* **PROMPT**
In the listing below, find the line with "ruhoh page projects/android.md" and the line with "The extension can". Repeat those two lines and all lines between them exactly.

* **SUPPLIED DATA**
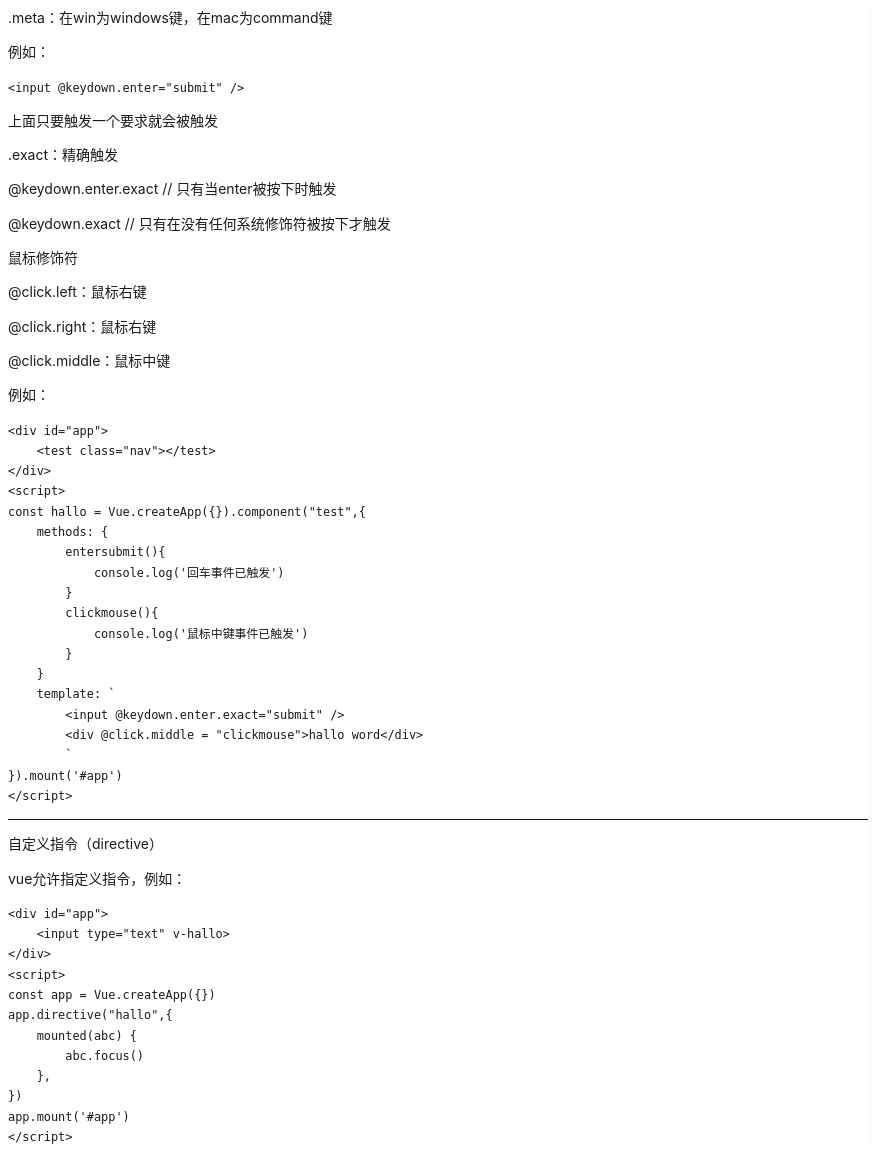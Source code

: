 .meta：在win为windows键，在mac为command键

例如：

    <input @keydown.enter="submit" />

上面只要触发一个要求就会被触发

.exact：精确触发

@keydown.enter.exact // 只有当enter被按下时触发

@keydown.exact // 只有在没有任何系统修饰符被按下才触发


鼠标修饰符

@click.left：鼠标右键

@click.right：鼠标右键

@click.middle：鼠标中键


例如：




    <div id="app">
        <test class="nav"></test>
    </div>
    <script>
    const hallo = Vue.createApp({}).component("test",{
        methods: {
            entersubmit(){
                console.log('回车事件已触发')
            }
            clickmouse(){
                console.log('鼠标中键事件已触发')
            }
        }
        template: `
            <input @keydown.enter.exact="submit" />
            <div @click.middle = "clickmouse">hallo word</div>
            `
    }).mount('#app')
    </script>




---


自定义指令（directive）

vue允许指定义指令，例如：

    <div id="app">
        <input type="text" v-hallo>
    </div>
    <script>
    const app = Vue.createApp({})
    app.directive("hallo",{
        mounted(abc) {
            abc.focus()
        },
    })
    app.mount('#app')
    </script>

---

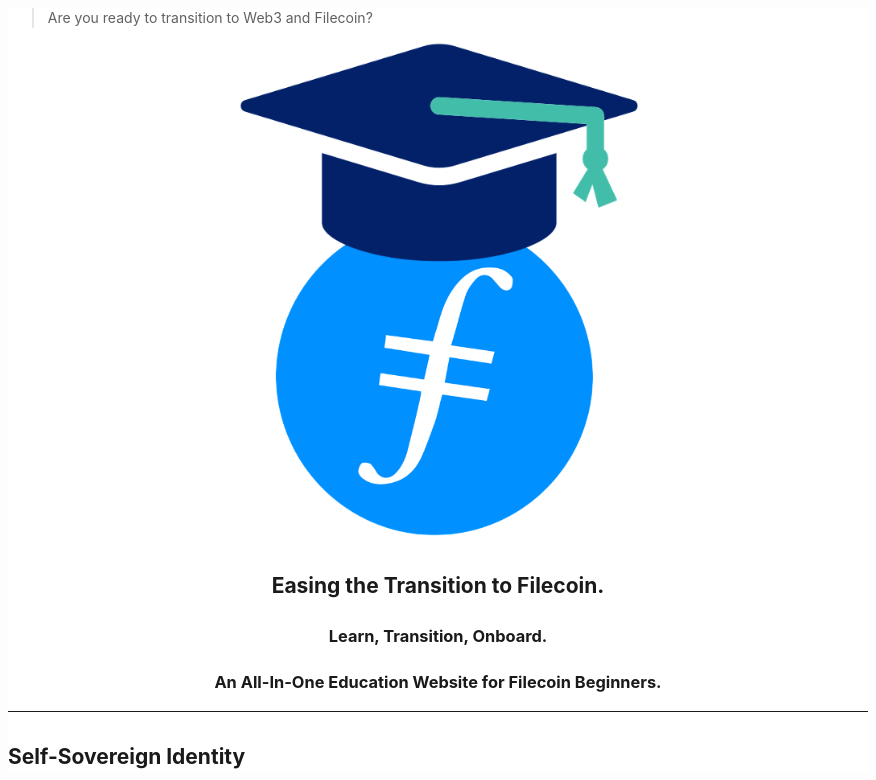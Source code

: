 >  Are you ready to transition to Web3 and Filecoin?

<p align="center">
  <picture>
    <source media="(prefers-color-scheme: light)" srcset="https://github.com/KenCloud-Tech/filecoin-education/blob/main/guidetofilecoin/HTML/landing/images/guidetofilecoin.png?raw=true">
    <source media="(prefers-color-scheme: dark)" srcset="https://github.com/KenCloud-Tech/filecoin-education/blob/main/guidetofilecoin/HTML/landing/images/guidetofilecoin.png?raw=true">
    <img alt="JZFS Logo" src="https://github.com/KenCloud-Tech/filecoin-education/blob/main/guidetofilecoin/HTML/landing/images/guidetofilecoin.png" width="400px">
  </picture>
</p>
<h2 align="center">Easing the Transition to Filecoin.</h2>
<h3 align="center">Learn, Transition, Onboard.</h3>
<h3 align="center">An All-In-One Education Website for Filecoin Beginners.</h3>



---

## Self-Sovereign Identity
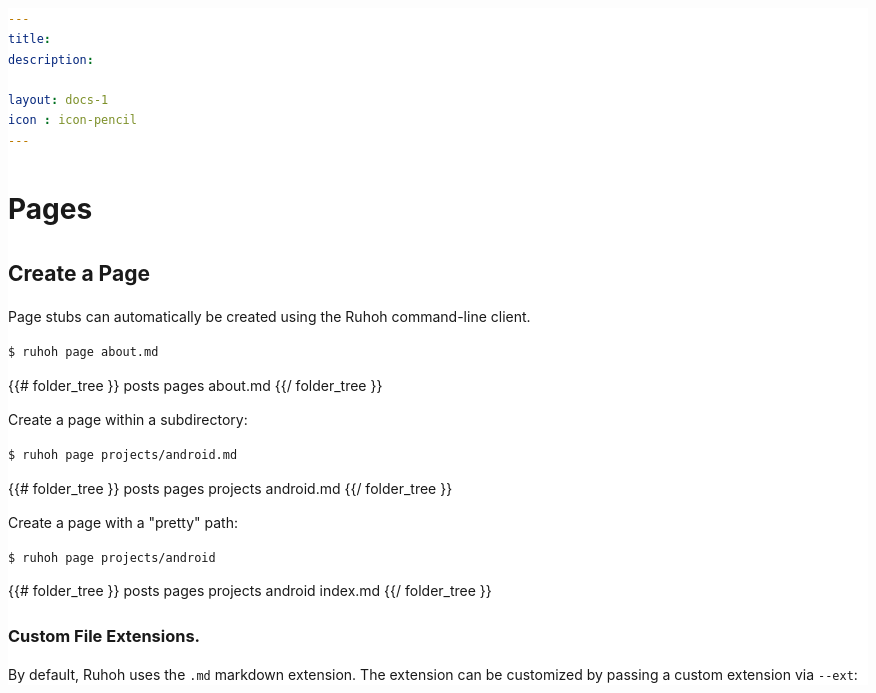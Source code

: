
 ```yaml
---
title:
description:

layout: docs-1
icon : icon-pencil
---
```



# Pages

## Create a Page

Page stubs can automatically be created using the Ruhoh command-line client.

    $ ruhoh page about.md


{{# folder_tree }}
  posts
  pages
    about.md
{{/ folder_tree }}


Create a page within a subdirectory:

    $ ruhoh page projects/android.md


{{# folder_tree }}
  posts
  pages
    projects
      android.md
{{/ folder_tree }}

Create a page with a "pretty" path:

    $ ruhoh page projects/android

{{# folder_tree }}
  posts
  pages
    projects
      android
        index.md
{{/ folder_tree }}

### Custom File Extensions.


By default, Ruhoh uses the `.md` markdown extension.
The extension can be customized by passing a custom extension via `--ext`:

* **SOLUTION TO THIS PROBLEM**
    $ ruhoh page projects/android.md


{{# folder_tree }}
  posts
  pages
    projects
      android.md
{{/ folder_tree }}

Create a page with a "pretty" path:

    $ ruhoh page projects/android

{{# folder_tree }}
  posts
  pages
    projects
      android
        index.md
{{/ folder_tree }}

### Custom File Extensions.


By default, Ruhoh uses the `.md` markdown extension.
The extension can be customized by passing a custom extension via `--ext`:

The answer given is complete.